Harari’nin Yazın Son Gülü’yle ilgili verdiği bir röportajda, kitabını 60’ların ve 70’lerin sinemasına bir saygı duruşu olarak nitelendirdiğini de belirtelim. Özellikle 50’lerin sonu ve 60’ların başında altın çağını yaşayan Fransız Yeni Dalga akımının etkilerini çizgi romanda görmek olanaklı. 

Bu etki, sadece görsellik ve estetikle sınırlı kalmıyor, eksen karakterin yaşadıklarının yazarın yaşamıyla paralellikler göstermesi Yeni Dalga “auteur”lerinin kendi gerçekliklerinin peşinde koşma tercihlerini de anımsatıyor. 

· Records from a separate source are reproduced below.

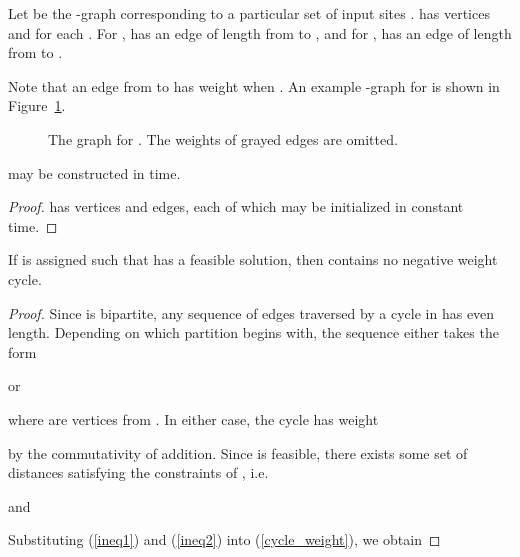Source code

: \documentclass{llncs}
\def \figurescale {.85}
\begin{document}
\begin{definition}
\label{definition:G}
Let  be the -graph corresponding to a particular set of input sites .   has vertices  and  for each .  For ,  has an edge of length  from  to , and for ,  has an edge of length  from  to .
\end{definition}

\noindent Note that an edge from  to  has weight  when .  An example -graph  for  is shown in Figure~\ref{figure:G}.

\begin{figure}
\centering
\scalebox{\figurescale}{\texttt{[image: G.eps]}}
\caption{The graph  for .  The weights of grayed edges are omitted.}
\label{figure:G}
\end{figure}

\begin{lemma}
\label{lemma:make_graph_basics}
 may be constructed in  time.
\end{lemma}

\begin{proof}
 has  vertices and  edges, each of which may be initialized in constant time.
\end{proof}


\begin{lemma}
\label{lemma:nnwc_implies_feasible}
If  is assigned such that  has a feasible solution, then  contains no negative weight cycle.
\end{lemma}

\begin{proof}
Since  is bipartite, any sequence of edges  traversed by a cycle in  has even length.  Depending on which partition  begins with, the sequence either takes the form

\noindent or

\noindent where  are vertices from .  In either case, the cycle has weight

\noindent by the commutativity of addition.  Since  is feasible, there exists some set of distances  satisfying the constraints of , i.e.

\noindent and

\noindent Substituting (\ref{ineq1}) and (\ref{ineq2}) into (\ref{cycle_weight}), we obtain

\end{proof}
\end{document}
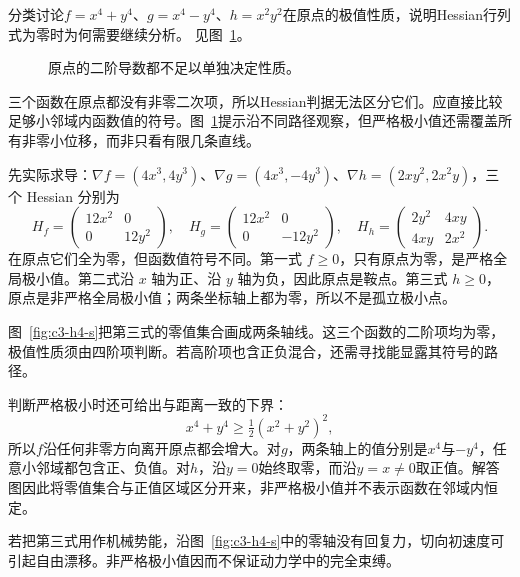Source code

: \begin{exercise}[退化二阶判据]\label{ex:c3-h4}
分类讨论$f=x^4+y^4$、$g=x^4-y^4$、$h=x^2y^2$在原点的极值性质，说明Hessian行列式为零时为何需要继续分析。 见图~\ref{fig:c3-h4-q}。
\end{exercise}

\begin{figure}[H]\centering
{}
\caption{原点的二阶导数都不足以单独决定性质。}\label{fig:c3-h4-q}
\end{figure}
\begin{solution}
三个函数在原点都没有非零二次项，所以Hessian判据无法区分它们。应直接比较足够小邻域内函数值的符号。图~\ref{fig:c3-h4-q}提示沿不同路径观察，但严格极小值还需覆盖所有非零小位移，而非只看有限几条直线。


先实际求导：$\nabla f=(4x^3,4y^3)$、$\nabla g=(4x^3,-4y^3)$、$\nabla h=(2xy^2,2x^2y)$，三个 Hessian 分别为
\[
H_f=\begin{pmatrix}12x^2&0\\0&12y^2\end{pmatrix},\quad
H_g=\begin{pmatrix}12x^2&0\\0&-12y^2\end{pmatrix},\quad
H_h=\begin{pmatrix}2y^2&4xy\\4xy&2x^2\end{pmatrix}.
\]
在原点它们全为零，但函数值符号不同。第一式 $f\ge0$，只有原点为零，是严格全局极小值。第二式沿 $x$ 轴为正、沿 $y$ 轴为负，因此原点是鞍点。第三式 $h\ge0$，原点是非严格全局极小值；两条坐标轴上都为零，所以不是孤立极小点。

图~\ref{fig:c3-h4-s}把第三式的零值集合画成两条轴线。这三个函数的二阶项均为零，极值性质须由四阶项判断。若高阶项也含正负混合，还需寻找能显露其符号的路径。


判断严格极小时还可给出与距离一致的下界：
\[x^4+y^4\ge\tfrac12(x^2+y^2)^2,\]
所以$f$沿任何非零方向离开原点都会增大。对$g$，两条轴上的值分别是$x^4$与$-y^4$，任意小邻域都包含正、负值。对$h$，沿$y=0$始终取零，而沿$y=x\ne0$取正值。解答图因此将零值集合与正值区域区分开来，非严格极小值并不表示函数在邻域内恒定。

若把第三式用作机械势能，沿图~\ref{fig:c3-h4-s}中的零轴没有回复力，切向初速度可引起自由漂移。非严格极小值因而不保证动力学中的完全束缚。


\end{solution}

Zira Harari, Yazın Son Gülü’nü yazmaya karar verdiğinde, tıpkı kahramanı Leo gibi “yazamama” dehlizinde kaybolduğunu ifade ediyor. Kendisini bir sinefil olarak tanımlayan Lucas Harari, iki erkek kardeşinin sinemacı olması sebebiyle bu sanat alanıyla küçük yaşlardan itibaren ilgili olduğunu da belirtiyor.

TEMİZ ÇİZGİLER, ÖVGÜYE DEĞER BİR GRAFİK!

Yazın Son Gülü, çizerin görsel üslubu ve renk tercihleriyle de dikkat çeken bir çalışma. Harari yapıtlarını çizgi roman literatüründe “ligne claire” diye tabir edilen ve dilimize “temiz çizgi” diye çevrilebilecek bir tarzda sunuyor. 

Yalın ve kesin çizgilerle vücuda gelen bu tarzı gözünüzün önüne getirmek için Tenten’i anımsayabilirsiniz. Yüz ifadelerinde, gözlerin sadece basit iki noktayla, kaşların da iki çizgicikle resmedildiği bu tarz, Harari’ye göre duyguların daha net aktarılmasını sağlıyor. 

Renk skalası noktasında da pek cömert değil Harari. Birkaç rengin tonlarıyla yetinmeyi seçse de, analog fotoğrafçılıktaki tozcukları veya “grainler”i (kumlu bir görüntü veren noktacıklar) andıran dokular renkli yüzeylere ayrı bir duygu katıyor. Bu dokuları ilk kitabı Dağın Kalbi’nde de kullanan Harari, okul projesini düşük teknik olanaklarla bastırırken bu efekti keşfettiğini itiraf ediyor. 

Sonuç olarak Yazın Son Gülü, Alfred Hitchcock’tan Eric Rohmer’e, Jack London’dan John Fante’ye, birçok farklı sanat alanından ustaya ve onların eserlerine göndermeler içeren başarılı bir çizgi roman. Lucas Harari’nin henüz ikinci yapıtında olgunlaştırmaya başladığı grafik üslubu da övgüye değer.